▶ **What you have to do**
With the records below as input, work out how many lines include the word "module". Give only the number.

----------------------------------------

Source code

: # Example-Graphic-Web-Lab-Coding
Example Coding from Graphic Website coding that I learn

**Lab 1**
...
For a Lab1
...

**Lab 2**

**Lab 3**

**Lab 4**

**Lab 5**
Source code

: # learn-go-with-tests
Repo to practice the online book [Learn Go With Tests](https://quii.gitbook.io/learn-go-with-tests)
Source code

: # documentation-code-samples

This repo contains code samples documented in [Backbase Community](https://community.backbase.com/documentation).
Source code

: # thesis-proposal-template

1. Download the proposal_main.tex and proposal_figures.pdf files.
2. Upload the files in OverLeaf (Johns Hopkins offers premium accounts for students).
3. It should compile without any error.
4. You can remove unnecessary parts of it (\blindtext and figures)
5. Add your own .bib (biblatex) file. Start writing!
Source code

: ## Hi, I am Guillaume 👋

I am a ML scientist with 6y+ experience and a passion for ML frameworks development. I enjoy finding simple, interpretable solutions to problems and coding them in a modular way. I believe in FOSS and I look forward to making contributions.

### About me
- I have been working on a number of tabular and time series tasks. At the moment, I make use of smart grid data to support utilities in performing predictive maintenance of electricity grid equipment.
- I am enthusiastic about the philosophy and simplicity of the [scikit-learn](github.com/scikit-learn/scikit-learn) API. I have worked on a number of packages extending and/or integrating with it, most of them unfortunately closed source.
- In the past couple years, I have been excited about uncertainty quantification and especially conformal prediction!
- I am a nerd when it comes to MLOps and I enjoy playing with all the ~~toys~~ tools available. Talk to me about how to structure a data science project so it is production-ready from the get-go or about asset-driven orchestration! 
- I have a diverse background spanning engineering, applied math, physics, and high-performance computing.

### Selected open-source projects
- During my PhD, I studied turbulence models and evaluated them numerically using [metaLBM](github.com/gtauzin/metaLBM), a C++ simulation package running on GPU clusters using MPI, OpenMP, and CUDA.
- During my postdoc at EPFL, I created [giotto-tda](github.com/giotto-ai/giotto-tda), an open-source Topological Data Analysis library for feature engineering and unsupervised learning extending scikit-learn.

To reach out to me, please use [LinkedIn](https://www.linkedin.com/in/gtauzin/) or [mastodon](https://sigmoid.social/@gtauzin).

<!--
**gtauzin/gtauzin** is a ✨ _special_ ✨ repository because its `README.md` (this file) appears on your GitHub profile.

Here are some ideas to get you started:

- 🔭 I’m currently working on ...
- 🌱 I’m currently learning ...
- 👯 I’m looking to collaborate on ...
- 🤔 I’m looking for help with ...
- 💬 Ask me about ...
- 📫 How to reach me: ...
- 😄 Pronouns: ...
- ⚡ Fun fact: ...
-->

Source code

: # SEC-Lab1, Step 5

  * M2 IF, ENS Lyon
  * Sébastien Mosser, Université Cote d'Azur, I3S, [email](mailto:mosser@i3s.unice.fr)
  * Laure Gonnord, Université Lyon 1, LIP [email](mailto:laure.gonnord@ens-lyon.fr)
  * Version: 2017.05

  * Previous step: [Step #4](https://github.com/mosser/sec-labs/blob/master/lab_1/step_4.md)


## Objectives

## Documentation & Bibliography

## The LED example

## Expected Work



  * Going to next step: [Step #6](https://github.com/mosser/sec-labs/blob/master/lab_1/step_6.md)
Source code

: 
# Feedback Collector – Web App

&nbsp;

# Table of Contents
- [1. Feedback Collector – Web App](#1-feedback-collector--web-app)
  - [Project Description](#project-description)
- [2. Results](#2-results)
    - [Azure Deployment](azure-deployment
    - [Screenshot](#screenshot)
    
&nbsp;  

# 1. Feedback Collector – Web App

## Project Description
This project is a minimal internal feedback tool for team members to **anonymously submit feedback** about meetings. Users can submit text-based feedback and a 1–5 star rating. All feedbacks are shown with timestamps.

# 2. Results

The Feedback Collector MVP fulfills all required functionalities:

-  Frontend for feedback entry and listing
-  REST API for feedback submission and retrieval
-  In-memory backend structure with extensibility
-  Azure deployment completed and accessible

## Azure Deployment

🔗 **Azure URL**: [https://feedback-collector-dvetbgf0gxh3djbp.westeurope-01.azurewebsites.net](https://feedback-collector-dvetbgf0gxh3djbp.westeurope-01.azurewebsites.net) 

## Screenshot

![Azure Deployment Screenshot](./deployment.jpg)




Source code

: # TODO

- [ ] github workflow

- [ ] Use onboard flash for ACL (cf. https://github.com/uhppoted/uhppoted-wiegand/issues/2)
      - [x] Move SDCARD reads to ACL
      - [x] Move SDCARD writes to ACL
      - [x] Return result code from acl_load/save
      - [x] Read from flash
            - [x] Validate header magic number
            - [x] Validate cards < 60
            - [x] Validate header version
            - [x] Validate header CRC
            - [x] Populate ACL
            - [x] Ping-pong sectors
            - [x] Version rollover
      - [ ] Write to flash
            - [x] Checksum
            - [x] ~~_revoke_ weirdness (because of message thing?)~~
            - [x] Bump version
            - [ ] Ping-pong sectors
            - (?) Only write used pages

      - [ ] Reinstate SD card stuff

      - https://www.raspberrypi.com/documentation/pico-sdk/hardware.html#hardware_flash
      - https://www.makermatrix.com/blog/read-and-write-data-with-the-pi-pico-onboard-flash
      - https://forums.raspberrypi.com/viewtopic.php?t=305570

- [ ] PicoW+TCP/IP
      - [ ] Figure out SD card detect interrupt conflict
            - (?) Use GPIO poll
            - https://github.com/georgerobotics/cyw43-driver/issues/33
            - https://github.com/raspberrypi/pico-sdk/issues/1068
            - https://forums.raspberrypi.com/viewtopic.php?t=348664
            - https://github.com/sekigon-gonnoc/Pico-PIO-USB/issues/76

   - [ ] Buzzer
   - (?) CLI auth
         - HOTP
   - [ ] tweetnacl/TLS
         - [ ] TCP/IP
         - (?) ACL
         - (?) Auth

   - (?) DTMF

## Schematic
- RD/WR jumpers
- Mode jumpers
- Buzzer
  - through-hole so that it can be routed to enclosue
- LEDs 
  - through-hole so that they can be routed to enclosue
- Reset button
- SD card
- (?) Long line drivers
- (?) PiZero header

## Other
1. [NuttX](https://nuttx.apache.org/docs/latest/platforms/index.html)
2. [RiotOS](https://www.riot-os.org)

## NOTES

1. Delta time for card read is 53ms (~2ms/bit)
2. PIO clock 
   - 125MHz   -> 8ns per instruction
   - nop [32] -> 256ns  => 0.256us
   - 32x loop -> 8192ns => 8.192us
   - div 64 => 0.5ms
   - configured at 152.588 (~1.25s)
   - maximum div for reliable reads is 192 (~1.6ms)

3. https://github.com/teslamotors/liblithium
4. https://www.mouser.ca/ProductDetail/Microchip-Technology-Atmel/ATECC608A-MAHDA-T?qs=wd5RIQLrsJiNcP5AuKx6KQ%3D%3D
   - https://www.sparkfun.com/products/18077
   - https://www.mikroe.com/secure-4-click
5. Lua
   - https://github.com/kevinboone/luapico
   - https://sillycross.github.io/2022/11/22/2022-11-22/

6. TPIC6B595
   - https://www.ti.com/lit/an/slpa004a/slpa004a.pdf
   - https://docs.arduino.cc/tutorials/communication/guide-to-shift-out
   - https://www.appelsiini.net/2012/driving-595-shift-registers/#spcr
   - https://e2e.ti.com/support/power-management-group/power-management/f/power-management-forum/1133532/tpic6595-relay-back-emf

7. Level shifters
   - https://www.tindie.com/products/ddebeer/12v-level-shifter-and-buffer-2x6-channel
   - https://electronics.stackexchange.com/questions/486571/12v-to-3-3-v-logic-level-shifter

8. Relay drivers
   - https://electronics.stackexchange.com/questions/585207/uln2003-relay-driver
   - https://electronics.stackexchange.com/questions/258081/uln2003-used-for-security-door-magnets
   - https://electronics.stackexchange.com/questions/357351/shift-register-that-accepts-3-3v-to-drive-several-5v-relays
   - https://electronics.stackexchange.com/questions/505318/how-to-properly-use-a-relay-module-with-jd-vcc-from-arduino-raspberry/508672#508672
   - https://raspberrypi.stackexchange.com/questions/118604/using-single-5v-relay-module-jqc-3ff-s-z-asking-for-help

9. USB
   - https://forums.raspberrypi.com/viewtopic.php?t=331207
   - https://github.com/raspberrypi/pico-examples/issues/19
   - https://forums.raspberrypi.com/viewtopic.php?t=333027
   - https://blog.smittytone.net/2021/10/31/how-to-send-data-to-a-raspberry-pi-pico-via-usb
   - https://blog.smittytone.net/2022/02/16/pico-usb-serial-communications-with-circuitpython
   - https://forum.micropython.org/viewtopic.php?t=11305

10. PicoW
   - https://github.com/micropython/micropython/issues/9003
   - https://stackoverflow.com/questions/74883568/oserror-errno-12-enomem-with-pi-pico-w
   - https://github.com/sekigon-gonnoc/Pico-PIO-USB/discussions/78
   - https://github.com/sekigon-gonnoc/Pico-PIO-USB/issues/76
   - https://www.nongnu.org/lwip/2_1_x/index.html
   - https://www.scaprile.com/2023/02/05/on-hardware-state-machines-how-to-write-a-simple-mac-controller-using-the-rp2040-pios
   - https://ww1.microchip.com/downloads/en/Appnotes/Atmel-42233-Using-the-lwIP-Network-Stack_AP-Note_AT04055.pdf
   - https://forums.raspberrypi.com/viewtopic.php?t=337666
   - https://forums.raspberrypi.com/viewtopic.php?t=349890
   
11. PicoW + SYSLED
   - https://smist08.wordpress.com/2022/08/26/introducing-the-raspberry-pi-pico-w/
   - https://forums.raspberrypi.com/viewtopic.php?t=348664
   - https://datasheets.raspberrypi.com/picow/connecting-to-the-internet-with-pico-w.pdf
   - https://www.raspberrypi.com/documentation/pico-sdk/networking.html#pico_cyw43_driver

----------------------------------------

▶ **Task response**
2